Re: [Linux-cluster] Problem with service migration with xen domU on diferent dom0 with redhat 5.4

Carlos VERMEJO RUIZ Sun, 25 Apr 2010 08:58:50 -0700

Some corrections: I change domain names to bogusdomain .com 

----- Mensaje original ----- 
De: "Carlos VERMEJO RUIZ" <[email protected]> 
Para: [email protected] 
Enviados: Domingo, 25 de Abril 2010 10:41:02 
Asunto: Re: Problem with service migration with xen domU on diferent dom0 with 
redhat 5.4



Almost solved: 

I double check my multicast traffic and found no multicast traffic could pass 
from server1 to server2, I corrected this changing my host table with the node 
names pointing to eth3 (the interface that is interconnecting with a crossover 
cable both machines) and distributing it between domUs and dom0s. I checked 
multicast communications with "nc -u -vvn -z <multicast_IP> 5405" . Now both 
nodes can see their status properly. node2 can see the services that are 
running on node1, before this they could not see.
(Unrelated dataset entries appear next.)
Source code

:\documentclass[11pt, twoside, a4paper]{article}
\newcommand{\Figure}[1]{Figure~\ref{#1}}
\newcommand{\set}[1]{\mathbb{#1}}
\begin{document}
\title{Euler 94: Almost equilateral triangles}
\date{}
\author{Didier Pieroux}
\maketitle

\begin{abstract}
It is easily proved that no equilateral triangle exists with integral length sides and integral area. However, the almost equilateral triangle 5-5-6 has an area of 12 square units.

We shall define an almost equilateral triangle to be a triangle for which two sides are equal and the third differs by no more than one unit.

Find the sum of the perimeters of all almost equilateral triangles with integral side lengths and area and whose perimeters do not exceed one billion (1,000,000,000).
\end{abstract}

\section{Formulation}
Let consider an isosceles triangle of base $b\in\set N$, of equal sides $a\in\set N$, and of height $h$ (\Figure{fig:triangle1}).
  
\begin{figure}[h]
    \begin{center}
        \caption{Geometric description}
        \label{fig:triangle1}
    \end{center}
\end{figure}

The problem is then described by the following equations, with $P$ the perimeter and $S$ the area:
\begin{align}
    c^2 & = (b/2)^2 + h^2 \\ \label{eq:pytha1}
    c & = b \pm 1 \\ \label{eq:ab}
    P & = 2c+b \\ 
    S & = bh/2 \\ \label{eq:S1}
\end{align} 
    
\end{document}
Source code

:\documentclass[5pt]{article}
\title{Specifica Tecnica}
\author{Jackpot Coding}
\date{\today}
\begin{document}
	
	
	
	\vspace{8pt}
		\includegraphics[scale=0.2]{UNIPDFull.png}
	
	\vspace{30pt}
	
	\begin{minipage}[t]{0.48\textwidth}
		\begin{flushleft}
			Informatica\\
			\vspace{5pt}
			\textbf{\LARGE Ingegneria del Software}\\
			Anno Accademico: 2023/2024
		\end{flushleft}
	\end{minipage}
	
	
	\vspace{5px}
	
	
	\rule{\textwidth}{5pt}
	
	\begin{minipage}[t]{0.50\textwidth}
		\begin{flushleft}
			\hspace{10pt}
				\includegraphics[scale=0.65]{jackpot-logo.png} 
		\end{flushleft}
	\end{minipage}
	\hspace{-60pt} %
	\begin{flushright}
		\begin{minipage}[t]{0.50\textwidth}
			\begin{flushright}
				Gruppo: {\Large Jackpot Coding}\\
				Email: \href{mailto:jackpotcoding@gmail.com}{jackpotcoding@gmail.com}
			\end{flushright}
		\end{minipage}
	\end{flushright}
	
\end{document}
Another thing I did was to 
change the keys, now I am using the same key for domUs and dom0s decause 
fencing was not working. 

In operations, when I turn off vmapache1(node1), vmapache2(node2) detects it is 
offline and starts the service on its machine. When node1 comes up the service 
do not fall back, in my case this is desirable but I tested with fallback 
enabled and it did not worked. Also migration does not worked and fencing when 
I send the action to reboot or off, it gaves me a successful answer but it did 
not turn off or reboots the virtual machine vmapache1. 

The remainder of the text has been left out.